In the listing that follows, the range to quote begins at the line that has "la velocidad (arriba a la derecha)" and ends after the line that has "presión son en"; quote it verbatim and add nothing.
:: Stored data ::
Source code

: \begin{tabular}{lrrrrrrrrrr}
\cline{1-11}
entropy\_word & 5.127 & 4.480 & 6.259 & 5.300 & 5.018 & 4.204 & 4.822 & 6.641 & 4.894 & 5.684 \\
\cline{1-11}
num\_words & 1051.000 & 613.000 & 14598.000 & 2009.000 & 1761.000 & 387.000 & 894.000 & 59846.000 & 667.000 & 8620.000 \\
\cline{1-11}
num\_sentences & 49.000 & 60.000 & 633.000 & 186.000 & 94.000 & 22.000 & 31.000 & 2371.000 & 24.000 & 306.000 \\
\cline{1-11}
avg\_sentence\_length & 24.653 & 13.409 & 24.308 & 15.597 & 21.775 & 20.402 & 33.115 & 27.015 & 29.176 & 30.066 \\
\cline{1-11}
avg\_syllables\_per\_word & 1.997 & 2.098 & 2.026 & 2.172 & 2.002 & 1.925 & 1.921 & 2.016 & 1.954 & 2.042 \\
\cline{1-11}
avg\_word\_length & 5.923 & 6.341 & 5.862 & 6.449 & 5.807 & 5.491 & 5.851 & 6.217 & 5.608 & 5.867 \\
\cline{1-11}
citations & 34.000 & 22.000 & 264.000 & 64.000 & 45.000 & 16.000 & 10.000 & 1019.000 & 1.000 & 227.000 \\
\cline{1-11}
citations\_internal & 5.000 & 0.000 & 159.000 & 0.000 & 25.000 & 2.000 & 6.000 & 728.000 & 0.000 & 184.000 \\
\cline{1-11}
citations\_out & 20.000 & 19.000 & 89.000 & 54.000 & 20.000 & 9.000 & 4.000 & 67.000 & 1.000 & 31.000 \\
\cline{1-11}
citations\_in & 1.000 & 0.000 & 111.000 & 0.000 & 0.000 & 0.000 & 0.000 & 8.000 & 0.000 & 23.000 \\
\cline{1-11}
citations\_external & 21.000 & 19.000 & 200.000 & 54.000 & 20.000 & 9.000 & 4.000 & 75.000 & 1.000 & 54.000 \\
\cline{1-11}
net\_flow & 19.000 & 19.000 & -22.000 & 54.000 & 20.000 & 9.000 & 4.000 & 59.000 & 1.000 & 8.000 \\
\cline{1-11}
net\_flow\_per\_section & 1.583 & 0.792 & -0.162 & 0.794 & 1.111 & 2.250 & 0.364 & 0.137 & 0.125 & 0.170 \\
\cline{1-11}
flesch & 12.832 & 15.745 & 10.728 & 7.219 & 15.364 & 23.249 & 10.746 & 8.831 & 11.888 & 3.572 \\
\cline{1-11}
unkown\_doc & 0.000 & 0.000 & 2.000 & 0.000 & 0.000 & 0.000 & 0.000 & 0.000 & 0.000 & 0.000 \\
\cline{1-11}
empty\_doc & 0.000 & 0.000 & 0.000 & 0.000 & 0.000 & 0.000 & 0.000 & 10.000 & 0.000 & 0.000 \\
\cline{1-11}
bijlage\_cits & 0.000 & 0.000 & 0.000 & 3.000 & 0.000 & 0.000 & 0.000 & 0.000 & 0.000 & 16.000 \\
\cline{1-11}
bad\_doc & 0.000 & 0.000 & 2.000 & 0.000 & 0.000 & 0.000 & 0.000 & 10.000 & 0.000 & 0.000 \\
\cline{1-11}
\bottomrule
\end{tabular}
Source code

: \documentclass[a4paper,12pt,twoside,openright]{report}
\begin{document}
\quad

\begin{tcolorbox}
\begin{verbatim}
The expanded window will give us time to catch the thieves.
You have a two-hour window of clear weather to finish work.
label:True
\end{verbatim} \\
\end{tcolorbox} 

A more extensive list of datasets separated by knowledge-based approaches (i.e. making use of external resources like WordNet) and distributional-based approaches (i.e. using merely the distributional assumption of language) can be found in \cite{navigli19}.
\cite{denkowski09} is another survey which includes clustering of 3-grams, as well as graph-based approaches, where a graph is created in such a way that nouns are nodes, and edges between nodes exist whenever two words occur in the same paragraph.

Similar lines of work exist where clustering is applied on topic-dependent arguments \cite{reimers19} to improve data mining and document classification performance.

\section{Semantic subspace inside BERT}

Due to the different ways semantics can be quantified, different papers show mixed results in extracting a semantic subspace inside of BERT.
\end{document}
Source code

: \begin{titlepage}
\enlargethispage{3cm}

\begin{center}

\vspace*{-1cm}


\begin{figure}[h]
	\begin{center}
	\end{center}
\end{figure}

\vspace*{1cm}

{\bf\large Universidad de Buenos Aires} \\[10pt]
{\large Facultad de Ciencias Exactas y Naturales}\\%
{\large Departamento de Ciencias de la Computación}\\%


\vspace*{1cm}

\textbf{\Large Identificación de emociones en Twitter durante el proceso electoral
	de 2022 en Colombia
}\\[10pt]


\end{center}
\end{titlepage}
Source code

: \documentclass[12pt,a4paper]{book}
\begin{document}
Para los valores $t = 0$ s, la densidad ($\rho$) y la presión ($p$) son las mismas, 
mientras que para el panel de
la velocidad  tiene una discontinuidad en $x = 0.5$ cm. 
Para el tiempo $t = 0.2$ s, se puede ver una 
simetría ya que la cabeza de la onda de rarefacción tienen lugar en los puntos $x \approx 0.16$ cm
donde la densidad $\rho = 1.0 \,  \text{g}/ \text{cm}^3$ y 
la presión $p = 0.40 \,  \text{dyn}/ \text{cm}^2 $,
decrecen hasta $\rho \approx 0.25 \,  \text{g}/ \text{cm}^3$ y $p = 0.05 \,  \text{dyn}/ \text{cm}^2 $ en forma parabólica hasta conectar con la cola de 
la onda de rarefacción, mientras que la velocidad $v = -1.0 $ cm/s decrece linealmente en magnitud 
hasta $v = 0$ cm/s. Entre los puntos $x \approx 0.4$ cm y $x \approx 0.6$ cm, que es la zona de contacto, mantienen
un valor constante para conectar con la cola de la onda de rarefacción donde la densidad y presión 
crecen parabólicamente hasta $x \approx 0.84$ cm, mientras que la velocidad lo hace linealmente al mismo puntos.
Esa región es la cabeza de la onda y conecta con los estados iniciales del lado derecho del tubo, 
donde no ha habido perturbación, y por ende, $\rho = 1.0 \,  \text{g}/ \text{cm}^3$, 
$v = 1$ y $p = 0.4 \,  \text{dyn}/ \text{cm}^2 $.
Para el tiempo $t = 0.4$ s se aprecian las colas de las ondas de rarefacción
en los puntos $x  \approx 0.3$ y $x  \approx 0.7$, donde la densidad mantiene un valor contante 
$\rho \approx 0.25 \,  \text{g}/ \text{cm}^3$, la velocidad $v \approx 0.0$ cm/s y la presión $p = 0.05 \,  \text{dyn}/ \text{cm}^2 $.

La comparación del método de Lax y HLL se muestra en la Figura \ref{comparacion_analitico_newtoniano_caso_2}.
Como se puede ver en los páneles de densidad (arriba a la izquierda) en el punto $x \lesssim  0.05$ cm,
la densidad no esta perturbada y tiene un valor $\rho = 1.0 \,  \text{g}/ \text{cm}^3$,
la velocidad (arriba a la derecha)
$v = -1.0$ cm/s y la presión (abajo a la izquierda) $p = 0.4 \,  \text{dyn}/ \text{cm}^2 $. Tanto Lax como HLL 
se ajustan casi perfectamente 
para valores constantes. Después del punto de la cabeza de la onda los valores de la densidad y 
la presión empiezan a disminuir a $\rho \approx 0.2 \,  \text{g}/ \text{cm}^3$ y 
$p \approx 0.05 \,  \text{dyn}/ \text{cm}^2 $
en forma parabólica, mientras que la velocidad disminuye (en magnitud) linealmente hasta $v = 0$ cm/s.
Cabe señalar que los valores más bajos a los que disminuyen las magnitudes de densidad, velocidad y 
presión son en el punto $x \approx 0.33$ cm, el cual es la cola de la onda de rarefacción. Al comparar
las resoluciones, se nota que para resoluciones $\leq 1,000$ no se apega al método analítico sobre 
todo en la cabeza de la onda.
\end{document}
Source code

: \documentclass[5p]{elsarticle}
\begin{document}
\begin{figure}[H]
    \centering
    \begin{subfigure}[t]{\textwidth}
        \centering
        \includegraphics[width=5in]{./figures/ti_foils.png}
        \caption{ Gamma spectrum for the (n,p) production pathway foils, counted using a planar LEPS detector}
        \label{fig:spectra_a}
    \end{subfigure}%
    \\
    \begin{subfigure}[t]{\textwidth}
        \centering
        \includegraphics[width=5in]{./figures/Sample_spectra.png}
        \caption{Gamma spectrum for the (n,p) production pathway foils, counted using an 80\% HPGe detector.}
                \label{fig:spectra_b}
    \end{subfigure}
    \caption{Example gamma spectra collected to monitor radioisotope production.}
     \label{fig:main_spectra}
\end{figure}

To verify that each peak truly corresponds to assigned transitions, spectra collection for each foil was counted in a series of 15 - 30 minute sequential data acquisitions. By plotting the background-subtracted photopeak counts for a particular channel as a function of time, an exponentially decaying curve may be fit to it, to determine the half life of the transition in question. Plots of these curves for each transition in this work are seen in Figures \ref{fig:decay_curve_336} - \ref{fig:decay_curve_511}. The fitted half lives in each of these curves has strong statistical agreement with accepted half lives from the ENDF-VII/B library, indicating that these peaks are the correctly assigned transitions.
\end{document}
:::
Exercise output:
la velocidad (arriba a la derecha)
$v = -1.0$ cm/s y la presión (abajo a la izquierda) $p = 0.4 \,  \text{dyn}/ \text{cm}^2 $. Tanto Lax como HLL 
se ajustan casi perfectamente 
para valores constantes. Después del punto de la cabeza de la onda los valores de la densidad y 
la presión empiezan a disminuir a $\rho \approx 0.2 \,  \text{g}/ \text{cm}^3$ y 
$p \approx 0.05 \,  \text{dyn}/ \text{cm}^2 $
en forma parabólica, mientras que la velocidad disminuye (en magnitud) linealmente hasta $v = 0$ cm/s.
Cabe señalar que los valores más bajos a los que disminuyen las magnitudes de densidad, velocidad y 
presión son en el punto $x \approx 0.33$ cm, el cual es la cola de la onda de rarefacción. Al comparar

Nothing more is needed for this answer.